AD717[2567]

[jordens]

Quick analysis of pin- and software-compatible alternative ADCs.

tl;dr: The AD7175 is an interesting option over the AD7172 for fast loops (faster than 50 Hz data rate). Let's stick with the ad7172 for now.

• 2,5,6,7 are all pin-compatible and register compatible. This is stressend by the common ADI noOS driver.
• AD7175 is very similar to the 2, (almost) same base rms noise, but higher base sample rate (250 kS/s vs 31 kS/s, factor 8).
• AD7175 has 8 times higher clock/modulator frequency and about 8 times the current consumption.
• AD7176 is the AD7175 without buffers
• AD7177 has 32 bits but the same in-band noise as the AD7175. It's useful if the data rate is under 400 Hz compared to the 5.
• The 5's higher base sample rate (before the filters) at the same base quantization noise directly leads to less voltage noise (about sqrt(8)) at the same output sample rate.
• Once the filtered voltage noise drops below the filtered (24 bit) quantization, the later dominates.
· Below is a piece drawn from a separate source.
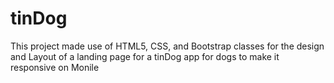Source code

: # tinDog
This project made use of HTML5, CSS, and Bootstrap classes for the design and Layout of a landing page for a tinDog app for dogs to make it responsive on Monile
That's at 400 Hz and 60 Hz for the 5 and 2 respectively.
• Tempco is dominated by the 5ppm/K reference resistors. There are 2ppm/K resistors available from the same series. Going to <1 ppm/K reference resistors (through hole) and six wire measurement (remote excitation) or a <0.5 ppm/K current source and four wire measurement would start to make the ADC the dominant part. Both alternative setups are possible with the current design.
• The ADCs have 0.2 (AD7172) and 0.4 ppm/K (AD7175) typ. But looking at the actual distribution of those drifts they are indistinguishable to me. Unclear what the measurement accuracy is and the device drift might even be indistinguishable from zero.
• 10k||(5k+5k) Johnson noise in 500 Hz is 0.2 µV. 24 bit quantization is 0.17 µV rms. The two reference resistors additionally contribute 0.06 µV/V current noise (in one decade bandwidth, 1/f) each. We run them at 1.25 V.
• NTCs also have current noise. Maybe even 1 µV/V (20 µK) in 0.01-1 Hz depending on the design (Ryger et al. Rev. Sci. Instrum. 88, 024707 (2017). We run at 2.5 V.
• Thermocouple effects between nominally same materials (Cu-Cu) are 0.1-0.5 µV/C. Can be much worse on oxidized connections.
• 50 Hz should be the sweet spot for the AD7172 (maxes out 24 bit and 50 Hz notch with minimal latency), 400 Hz for the AD7175
• The current design has a 160 Hz RC filter (220n, 10k||(5k+5k)) before the ADC limiting the bandwidth, noise, aliasing (1 MHz modulator), rf pickup, but also contribute latency.
• A 6 by 1.38 mil Cu trace has 0.035 Ohm/cm and 4e-3/K tempco. Compared to the 5k <5 ppm/K reference resistor, the trace resistance should be less than 2 Ohm to not contribute.
• Thermal gradients between effective temperature of interest and sensor are typically larger than 1 mK (50 µV, 10 µHz-0.1 Hz, after settling, with a decently designed multi-layer actively shielded commercial ULE cavity).
• For faster loops with closely coupled TECs, thermal mass, and sensors, or other types of sensors and measurements, the lower noise of the AD7175 is superior.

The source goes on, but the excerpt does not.